Action item: From the line containing "- openid：用户的 openid，可空，必须唯一；" down to the line containing "修改好模版之后上传即可。" in the records below, reproduce every line exactly, ends included, and omit all others.

Saved data entries:
== Segment start ==
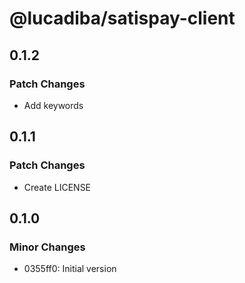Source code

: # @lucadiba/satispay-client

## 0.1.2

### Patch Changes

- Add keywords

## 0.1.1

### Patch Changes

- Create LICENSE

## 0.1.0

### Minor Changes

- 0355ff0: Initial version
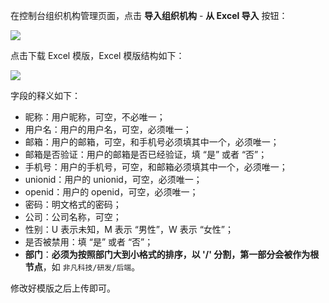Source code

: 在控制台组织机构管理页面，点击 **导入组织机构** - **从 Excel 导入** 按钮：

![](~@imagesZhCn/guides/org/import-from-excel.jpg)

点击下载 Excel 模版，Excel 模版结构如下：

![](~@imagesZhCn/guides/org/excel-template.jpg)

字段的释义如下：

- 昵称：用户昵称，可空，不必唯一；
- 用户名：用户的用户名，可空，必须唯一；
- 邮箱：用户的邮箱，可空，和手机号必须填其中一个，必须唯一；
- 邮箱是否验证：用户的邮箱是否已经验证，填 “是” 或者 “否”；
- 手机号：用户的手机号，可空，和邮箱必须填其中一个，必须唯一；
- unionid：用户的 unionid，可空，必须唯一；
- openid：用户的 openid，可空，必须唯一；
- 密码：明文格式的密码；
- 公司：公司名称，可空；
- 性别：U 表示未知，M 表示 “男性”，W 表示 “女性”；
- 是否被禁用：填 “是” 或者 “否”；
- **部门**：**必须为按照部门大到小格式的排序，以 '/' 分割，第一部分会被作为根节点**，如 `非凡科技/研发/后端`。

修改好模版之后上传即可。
== Segment end ==
== Segment start ==
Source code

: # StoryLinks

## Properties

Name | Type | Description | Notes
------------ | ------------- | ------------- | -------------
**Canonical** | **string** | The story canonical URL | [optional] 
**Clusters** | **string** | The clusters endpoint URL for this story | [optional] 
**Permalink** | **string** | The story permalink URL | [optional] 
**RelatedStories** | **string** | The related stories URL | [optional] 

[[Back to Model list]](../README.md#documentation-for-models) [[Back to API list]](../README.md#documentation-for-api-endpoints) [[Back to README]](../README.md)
== Segment end ==
Response box:
- openid：用户的 openid，可空，必须唯一；
- 密码：明文格式的密码；
- 公司：公司名称，可空；
- 性别：U 表示未知，M 表示 “男性”，W 表示 “女性”；
- 是否被禁用：填 “是” 或者 “否”；
- **部门**：**必须为按照部门大到小格式的排序，以 '/' 分割，第一部分会被作为根节点**，如 `非凡科技/研发/后端`。

修改好模版之后上传即可。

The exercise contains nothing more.